Addressing this challenge may require a multipronged approach, there is no single solution, and there are several initiatives underway that may have a positive effect. What seems to emerge repeatedly is a failure for individual researchers, reviewers, and editors to comply with agreed, well-established guidelines for the conduct of experimental research. While there is no direct incentive for investigators to comply, it seems that generally they do not.
Agreed Recommendations for Pharmacology Studies Are Overlooked
There have been calls for a more rigorous approach to experimental design with some disciplines devoting considerable effort to addressing the inability to translate preclinical research into clinical success. For example, in the field of pharmacology in an effort to improve the quality of animal studies, investigators have argued for a focus on hypothesis-testing research, 40 a prospective, rigorous, research plan for preclinical studies, 38 training and more appropriate use of statistics, 41 and performance of requisite studies, such as pharmacokinetic analyses before any evaluation of potential efficacy. 39 These recommendations are widely endorsed and supported. Henderson et al 37 came to similar conclusions after their review of the literature. Among the most common recommendations included blinding of outcome assessment, randomized allocation of animals, power calculation to determine sample size, use of positive and negative controls, determination of dose-response, replication in different models, and independent replication.
Although these are key to the appropriate interpretation of animal studies, they are still widely neglected. One particularly troubling study 28 found that only 9% of studies used the correct experimental unit in their analyses and, further, that the behavioral variation between litters of mice was greater than the reported treatment effect. This failure to adopt well-recognized, widely supported guidelines begs the question: how does the community ensure that key recommendations are integrated into the research effort? How is this monitored?

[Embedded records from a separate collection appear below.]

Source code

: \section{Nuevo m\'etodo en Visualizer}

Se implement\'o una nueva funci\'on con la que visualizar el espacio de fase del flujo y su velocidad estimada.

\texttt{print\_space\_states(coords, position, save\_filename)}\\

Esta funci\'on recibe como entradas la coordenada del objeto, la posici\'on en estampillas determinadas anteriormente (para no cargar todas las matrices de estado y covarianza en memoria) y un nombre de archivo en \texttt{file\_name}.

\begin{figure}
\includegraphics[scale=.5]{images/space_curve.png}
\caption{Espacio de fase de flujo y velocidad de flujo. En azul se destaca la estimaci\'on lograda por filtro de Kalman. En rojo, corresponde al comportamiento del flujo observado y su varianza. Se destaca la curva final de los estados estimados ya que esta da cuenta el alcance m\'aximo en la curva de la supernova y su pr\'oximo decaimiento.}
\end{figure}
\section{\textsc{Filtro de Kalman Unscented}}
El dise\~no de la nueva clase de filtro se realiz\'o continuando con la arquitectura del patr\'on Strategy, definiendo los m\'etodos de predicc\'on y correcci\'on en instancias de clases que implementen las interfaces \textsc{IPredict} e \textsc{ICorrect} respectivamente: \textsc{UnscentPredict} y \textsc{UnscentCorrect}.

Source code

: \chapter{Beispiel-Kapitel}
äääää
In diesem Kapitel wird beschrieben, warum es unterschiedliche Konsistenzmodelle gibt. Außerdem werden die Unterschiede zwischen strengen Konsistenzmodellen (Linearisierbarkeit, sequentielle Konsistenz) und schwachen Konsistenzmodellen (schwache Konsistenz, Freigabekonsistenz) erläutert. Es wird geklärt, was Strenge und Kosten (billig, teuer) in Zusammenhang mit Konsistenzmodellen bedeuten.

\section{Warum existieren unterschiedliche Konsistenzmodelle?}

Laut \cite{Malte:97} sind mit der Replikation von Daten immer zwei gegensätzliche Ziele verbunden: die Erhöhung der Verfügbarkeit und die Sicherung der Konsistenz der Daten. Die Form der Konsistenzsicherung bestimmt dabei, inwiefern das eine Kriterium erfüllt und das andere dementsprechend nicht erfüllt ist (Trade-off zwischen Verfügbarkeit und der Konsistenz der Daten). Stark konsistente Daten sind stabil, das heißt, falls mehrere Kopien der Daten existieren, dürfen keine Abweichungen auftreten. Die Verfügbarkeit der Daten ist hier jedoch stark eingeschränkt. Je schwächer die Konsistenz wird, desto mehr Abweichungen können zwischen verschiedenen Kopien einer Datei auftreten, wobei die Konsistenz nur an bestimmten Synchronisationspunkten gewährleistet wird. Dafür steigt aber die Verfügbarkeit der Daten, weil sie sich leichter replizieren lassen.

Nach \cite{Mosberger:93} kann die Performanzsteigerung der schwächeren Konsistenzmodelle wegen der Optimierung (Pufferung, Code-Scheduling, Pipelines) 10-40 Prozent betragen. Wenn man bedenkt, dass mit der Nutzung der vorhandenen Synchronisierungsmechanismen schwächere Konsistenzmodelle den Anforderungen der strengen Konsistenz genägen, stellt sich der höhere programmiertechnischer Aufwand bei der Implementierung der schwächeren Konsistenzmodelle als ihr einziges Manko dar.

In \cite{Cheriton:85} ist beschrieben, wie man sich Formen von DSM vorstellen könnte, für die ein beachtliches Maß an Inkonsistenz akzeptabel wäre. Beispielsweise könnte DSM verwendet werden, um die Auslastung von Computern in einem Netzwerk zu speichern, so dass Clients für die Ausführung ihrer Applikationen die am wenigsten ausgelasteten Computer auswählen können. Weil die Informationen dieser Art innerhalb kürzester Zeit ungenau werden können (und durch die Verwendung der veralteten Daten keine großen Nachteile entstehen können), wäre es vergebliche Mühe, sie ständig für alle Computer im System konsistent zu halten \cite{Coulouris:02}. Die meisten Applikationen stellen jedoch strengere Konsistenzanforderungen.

Data Disclosure and Omics Research: Guidelines Are Ignored
Another area that has received attention is the analysis of large data sets and the computing tools that are required to analyze them. There are several common issues with omics research.
It was recognized over a decade ago that experiments involving array technology were potentially fraught with problems. To address this, a requirement for mandatory full data deposition was recommended in 2001 and quickly adopted by many journals. This minimum information about a microarray experiment standard has been widely accepted by investigators and journals. However, despite being accepted as the desired norm over a decade ago, compliance remains a problem. An analysis of data from high-profile microarray publications that appeared between 2005 and 2006 in Nature Genetics reproduced the results of only 2 of 18 reanalyzed papers. The principal reason for failure was lack of availability of original raw data. 22 A study of 127 articles on microarray studies published between July 2011 and April 2012 revealed that ≈75% were still not minimum information about a microarray experiment compliant. Furthermore, reanalysis of data often did not support the original conclusions. 30 Similar observations have been made by others. 23,25 An analysis of 500 papers in the 50 top journals across scientific fields (those with highest impact factors) revealed only 9% deposited full primary data online. 55
It is noteworthy that both the National Science Foundation and the National Institutes of Health have strongly worded statements requiring data set disclosure and software sharing, but neither is consistently enforced: compliance still remains at the discretion of the investigators.
In addition, the majority of journals surveyed (105 of 170 journals) in a recent evaluation failed to comply with the 2003 National Academies report requiring that journals clearly and prominently state (in the instructions for authors and on their Web sites) their policies for distribution of publication-related materials, data, and other information. 33 Similar calls have come from many directions and with a plea to support only those journals that support reproducible research. 56–62 These studies reinforce the importance of access to primary data. Moreover, the data suggests that a reluctance to provide such access is a marker of a lower quality study.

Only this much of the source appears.